| What you will do |
If a line in the data below contains the word "active", copy it out.

| Data for this task |
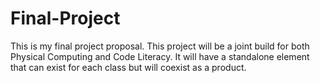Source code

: # Final-Project

This is my final project proposal. This project will be a joint build for both Physical Computing and Code Literacy.
It will have a standalone element that can exist for each class but will coexist as a product.

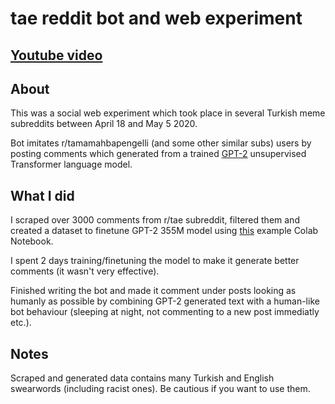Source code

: # tae reddit bot and web experiment

## [Youtube video](https://youtu.be/BCWHfPkVinc)

## About

This was a social web experiment which took place in several Turkish meme subreddits between April 18 and May 5 2020. 

Bot imitates r/tamamahbapengelli (and some other similar subs) users by posting comments which generated from a trained [GPT-2](https://openai.com/blog/better-language-models/) unsupervised Transformer language model.

## What I did

I scraped over 3000 comments from r/tae subreddit, filtered them and created a dataset to finetune GPT-2 355M model using [this](https://colab.research.google.com/drive/1qxcQ2A1nNjFudAGN_mcMOnvV9sF_PkEb) example Colab Notebook.

I spent 2 days training/finetuning the model to make it generate better comments (it wasn't very effective). 

Finished writing the bot and made it comment under posts looking as humanly as possible by combining GPT-2 generated text with a human-like bot behaviour (sleeping at night, not commenting to a new post immediatly etc.).

## Notes
Scraped and generated data contains many Turkish and English swearwords (including racist ones). Be cautious if you want to use them. 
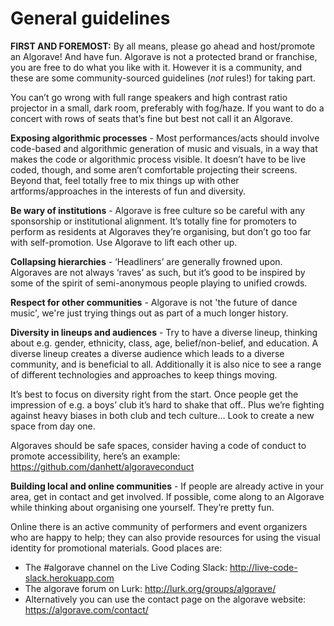# General guidelines

**FIRST AND FOREMOST:** By all means, please go ahead and host/promote an Algorave! And have fun. Algorave is not a protected brand or franchise, you are free to do what you like with it. However it is a community, and these are some community-sourced guidelines (*not* rules!) for taking part.

You can’t go wrong with full range speakers and high contrast ratio projector in a small, dark room, preferably with fog/haze. If you want to do a concert with rows of seats that’s fine but best not call it an Algorave.

**Exposing algorithmic processes** -
Most performances/acts should involve code-based and algorithmic generation of music and visuals, in a way that makes the code or algorithmic process visible. It doesn’t have to be live coded, though, and some aren’t comfortable projecting their screens. Beyond that, feel totally free to mix things up with other artforms/approaches in the interests of fun and diversity.

**Be wary of institutions** -
Algorave is free culture so be careful with any sponsorship or institutional alignment. It’s totally fine for promoters to perform as residents at Algoraves they’re organising, but don’t go too far with self-promotion. Use Algorave to lift each other up.

**Collapsing hierarchies** -
‘Headliners’ are generally frowned upon. Algoraves are not always ‘raves’ as such, but it’s good to be inspired by some of the spirit of semi-anonymous people playing to unified crowds.

**Respect for other communities** -
Algorave is not 'the future of dance music', we're just trying things out as part of a much longer history.

**Diversity in lineups and audiences** -
Try to have a diverse lineup, thinking about e.g. gender, ethnicity, class, age, belief/non-belief, and education. A diverse lineup creates a diverse audience which leads to a diverse community, and is beneficial to all. Additionally it is also nice to see a range of different technologies and approaches to keep things moving.

It’s best to focus on diversity right from the start. Once people get the impression of e.g. a boys’ club it’s hard to shake that off.. Plus we’re fighting against heavy biases in both club and tech culture… Look to create a new space from day one.

Algoraves should be safe spaces, consider having a code of conduct to promote accessibility, here’s an example: https://github.com/danhett/algoraveconduct

**Building local and online communities** -
If people are already active in your area, get in contact and get involved. If possible, come along to an Algorave while thinking about organising one yourself. They’re pretty fun.

Online there is an active community of performers and event organizers who are happy to help; they can also provide resources for using the visual identity for promotional materials. Good places are:

* The #algorave channel on the Live Coding Slack: http://live-code-slack.herokuapp.com
* The algorave forum on Lurk: http://lurk.org/groups/algorave/ 
* Alternatively you can use the contact page on the algorave website: https://algorave.com/contact/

| Solution for this exercise |
If people are already active in your area, get in contact and get involved. If possible, come along to an Algorave while thinking about organising one yourself. They’re pretty fun.
Online there is an active community of performers and event organizers who are happy to help; they can also provide resources for using the visual identity for promotional materials. Good places are:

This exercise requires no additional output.